Although Heidi lived across the border in Switzerland, she would have felt right at home in the Austrian Tyrol. This part of Austria borders with Germany, Italy and Switzerland, and is a verdant kingdom of grasslands, forests and waterfalls. Tall church steeples watch over the bucolic towns and villages, balconies brim with flowers tended by apple-cheeked countrywomen in typical dirndl costumes with neat bodices, full skirts and bright aprons.
This is the perfect setting to encourage you to set aside town habits and enter into the natural flow, where the landscape is dominated by Alpine peaks. Until recently, the geography and climate of the Tyrol made access so difficult that the area has remained almost completely unspoiled even in comparison to the rest of Austria.
There are several options for holidays here, including renting a chalet on the mountainside, checking into one of the little rural hotels, or even staying on a real farm. This last option is perfect for a family holiday: after re-charging their energy levels with a breakfast of homemade bread, butter and jam, or speck – the local speciality juniper-flavoured ham – instead of the kids dashing off to their rooms to play on the computer, they can set off by bike, on foot or on horseback to explore a different mountain trail each day. They can learn to milk a cow or discover the herbs that grow on the mountain meadowlands, swim in natural lakes and streams, and even go skiing in the sunshine on the Stubai Glacier.
Even in the middle of August, accommodation for four people starts from as little as 350 € for the week. Easyjet flies direct from London Gatwick to Innsbruck, the nearest airport, and there are other options if you choose to fly to Munich which is only a couple of hours drive away.
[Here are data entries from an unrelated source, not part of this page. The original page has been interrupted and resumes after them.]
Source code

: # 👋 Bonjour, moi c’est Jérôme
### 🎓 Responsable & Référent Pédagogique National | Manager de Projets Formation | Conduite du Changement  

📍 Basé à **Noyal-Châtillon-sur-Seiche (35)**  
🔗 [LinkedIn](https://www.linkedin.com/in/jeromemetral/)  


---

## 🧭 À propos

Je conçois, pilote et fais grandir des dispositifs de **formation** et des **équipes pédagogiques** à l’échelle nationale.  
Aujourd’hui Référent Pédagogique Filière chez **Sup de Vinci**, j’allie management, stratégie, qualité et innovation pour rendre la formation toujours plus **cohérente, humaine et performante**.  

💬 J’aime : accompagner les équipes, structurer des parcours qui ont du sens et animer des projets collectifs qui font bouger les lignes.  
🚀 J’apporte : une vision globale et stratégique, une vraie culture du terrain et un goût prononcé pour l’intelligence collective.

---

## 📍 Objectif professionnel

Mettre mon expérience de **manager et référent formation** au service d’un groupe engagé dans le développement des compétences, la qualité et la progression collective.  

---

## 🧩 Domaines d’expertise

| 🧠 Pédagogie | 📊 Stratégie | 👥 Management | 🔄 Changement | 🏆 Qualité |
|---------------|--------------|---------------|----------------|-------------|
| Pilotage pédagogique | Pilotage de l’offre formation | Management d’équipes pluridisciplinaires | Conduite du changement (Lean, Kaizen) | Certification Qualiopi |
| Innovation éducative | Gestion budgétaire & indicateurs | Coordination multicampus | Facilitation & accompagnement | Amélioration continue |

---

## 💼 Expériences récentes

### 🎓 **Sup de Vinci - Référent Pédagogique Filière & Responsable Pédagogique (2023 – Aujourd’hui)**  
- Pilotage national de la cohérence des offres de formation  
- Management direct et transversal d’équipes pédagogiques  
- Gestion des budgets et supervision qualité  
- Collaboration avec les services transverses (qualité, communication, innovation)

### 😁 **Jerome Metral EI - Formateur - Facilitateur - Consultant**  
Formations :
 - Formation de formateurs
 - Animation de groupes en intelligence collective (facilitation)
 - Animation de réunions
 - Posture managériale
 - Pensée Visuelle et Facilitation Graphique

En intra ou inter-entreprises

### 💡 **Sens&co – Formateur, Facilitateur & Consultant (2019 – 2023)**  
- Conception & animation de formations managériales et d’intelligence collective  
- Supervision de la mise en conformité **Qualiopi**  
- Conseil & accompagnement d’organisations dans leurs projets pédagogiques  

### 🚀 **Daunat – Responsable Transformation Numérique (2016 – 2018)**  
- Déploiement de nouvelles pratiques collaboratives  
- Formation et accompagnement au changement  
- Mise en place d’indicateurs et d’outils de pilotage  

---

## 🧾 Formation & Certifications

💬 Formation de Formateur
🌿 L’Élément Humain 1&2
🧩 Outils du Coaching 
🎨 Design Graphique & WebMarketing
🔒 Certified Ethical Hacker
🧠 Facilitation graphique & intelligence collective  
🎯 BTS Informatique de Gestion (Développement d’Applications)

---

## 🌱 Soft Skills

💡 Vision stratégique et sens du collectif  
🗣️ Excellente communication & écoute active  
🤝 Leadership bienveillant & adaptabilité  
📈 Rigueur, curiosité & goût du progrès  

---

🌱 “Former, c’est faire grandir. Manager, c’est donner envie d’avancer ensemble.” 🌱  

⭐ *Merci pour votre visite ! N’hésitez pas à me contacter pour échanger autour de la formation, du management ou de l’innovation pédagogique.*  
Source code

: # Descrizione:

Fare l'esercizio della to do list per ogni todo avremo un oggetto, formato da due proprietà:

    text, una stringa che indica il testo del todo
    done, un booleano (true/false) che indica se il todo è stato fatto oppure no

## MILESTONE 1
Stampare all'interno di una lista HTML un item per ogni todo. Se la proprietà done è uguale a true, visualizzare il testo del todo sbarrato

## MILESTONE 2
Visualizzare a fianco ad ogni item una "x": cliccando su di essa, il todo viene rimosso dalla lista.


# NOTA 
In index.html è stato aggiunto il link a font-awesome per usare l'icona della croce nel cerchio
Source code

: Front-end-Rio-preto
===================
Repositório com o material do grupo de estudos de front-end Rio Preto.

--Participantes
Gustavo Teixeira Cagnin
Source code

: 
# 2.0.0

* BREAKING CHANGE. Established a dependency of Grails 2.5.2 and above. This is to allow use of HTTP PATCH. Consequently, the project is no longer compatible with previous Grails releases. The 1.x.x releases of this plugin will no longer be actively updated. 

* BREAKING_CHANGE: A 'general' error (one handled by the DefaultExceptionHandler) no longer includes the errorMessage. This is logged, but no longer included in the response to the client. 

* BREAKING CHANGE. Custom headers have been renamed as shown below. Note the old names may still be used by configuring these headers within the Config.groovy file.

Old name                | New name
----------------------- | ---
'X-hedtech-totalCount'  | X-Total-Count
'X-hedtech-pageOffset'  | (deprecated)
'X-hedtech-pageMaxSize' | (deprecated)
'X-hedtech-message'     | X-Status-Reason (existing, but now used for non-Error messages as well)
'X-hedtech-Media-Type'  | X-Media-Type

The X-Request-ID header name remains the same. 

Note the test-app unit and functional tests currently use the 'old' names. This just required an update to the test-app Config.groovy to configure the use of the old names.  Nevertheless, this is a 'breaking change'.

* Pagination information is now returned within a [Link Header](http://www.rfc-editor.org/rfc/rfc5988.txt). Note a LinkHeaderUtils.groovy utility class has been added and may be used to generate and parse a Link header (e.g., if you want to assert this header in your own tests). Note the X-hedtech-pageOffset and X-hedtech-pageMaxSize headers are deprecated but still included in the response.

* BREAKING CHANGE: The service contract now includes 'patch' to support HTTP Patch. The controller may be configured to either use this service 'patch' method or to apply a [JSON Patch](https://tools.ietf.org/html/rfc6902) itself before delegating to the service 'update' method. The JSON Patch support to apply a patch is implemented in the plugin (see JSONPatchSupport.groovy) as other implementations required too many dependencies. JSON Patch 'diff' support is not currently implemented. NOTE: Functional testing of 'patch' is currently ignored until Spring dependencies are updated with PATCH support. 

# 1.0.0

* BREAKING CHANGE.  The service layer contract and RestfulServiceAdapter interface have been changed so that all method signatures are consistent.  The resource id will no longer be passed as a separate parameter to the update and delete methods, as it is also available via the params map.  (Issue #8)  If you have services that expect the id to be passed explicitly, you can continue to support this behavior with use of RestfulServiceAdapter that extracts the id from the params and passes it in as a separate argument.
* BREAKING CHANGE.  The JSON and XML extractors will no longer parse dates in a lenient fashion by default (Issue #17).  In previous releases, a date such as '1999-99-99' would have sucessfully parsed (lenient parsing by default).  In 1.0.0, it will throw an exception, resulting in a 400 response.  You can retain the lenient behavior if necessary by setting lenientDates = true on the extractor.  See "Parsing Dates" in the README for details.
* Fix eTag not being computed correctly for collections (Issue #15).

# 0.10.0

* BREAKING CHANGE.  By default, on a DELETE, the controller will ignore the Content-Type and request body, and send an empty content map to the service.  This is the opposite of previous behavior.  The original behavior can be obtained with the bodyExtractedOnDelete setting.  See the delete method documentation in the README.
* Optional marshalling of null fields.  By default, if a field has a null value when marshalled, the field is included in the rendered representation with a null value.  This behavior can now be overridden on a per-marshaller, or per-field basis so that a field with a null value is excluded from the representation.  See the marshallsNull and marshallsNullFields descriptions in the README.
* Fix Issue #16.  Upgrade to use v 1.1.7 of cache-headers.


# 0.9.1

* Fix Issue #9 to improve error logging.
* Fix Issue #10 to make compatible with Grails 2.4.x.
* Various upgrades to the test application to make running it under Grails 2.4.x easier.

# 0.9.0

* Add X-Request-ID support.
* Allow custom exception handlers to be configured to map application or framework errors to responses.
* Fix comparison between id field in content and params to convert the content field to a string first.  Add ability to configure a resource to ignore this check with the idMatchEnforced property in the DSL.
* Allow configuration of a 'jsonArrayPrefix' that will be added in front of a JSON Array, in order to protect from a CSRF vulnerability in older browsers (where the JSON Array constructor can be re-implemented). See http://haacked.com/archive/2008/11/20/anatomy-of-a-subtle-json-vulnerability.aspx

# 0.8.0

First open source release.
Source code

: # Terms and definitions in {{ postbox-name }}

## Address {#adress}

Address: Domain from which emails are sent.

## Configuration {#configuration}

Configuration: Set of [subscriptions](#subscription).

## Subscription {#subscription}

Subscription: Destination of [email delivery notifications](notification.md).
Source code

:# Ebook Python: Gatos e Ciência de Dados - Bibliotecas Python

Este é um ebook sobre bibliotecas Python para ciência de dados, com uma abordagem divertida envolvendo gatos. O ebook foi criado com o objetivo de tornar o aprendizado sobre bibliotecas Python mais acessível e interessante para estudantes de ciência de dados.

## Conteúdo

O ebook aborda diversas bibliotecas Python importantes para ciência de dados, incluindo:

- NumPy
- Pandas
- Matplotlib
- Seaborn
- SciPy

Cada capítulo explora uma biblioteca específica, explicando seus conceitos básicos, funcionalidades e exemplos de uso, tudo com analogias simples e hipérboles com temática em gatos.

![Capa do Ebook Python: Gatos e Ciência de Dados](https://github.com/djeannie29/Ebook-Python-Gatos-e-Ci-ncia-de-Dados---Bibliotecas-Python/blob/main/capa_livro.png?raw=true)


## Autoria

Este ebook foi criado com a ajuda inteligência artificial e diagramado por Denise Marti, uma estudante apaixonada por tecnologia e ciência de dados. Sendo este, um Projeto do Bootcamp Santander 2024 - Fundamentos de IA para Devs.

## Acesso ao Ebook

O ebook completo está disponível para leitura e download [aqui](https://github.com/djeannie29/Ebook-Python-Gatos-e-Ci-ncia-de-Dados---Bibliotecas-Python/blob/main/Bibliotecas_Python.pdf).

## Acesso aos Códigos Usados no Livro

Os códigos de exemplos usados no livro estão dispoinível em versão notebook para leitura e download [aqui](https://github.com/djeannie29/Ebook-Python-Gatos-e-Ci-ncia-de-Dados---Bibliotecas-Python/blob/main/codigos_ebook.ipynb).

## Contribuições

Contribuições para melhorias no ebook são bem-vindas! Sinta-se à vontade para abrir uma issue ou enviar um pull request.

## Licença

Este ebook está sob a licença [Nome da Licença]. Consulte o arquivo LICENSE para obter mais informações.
Renting a car is the ideal way to enable you to get down to explore the small city of Innsbruck, capital of Tyrol, with all the Baroque domes, Renaissance facades and Gothic arches that 800 years of history have left dotted around its medieval centre. Or you can set off on excursions in the picture-postcard valleys of Zillertal, Pitzal, Kaunas or Otztaler; and, if you manage to find a baby-sitter for an afternoon, keep an eye out for one of the delicious local spas.
If you choose to stay in Innsbruck itself, or in one of the two dozen nearby villages, you'll be right on the spot to take advantage of the range of free summer activities that the Tourist Board offers for visitors. These include guided tours through the mountains on foot or by bike, as well as discounts on cable cars and on the typical Tyrolean evenings. The Innsbruck Card allows you to use public transport or the city's Sightseer tourist bus, and gives free or discount entry to Innsbruck's main museums and attractions, as well as other interesting family activities such as the Alpine zoo and Swarovski Crystal Worlds in Wattens, a truly scintillating experience.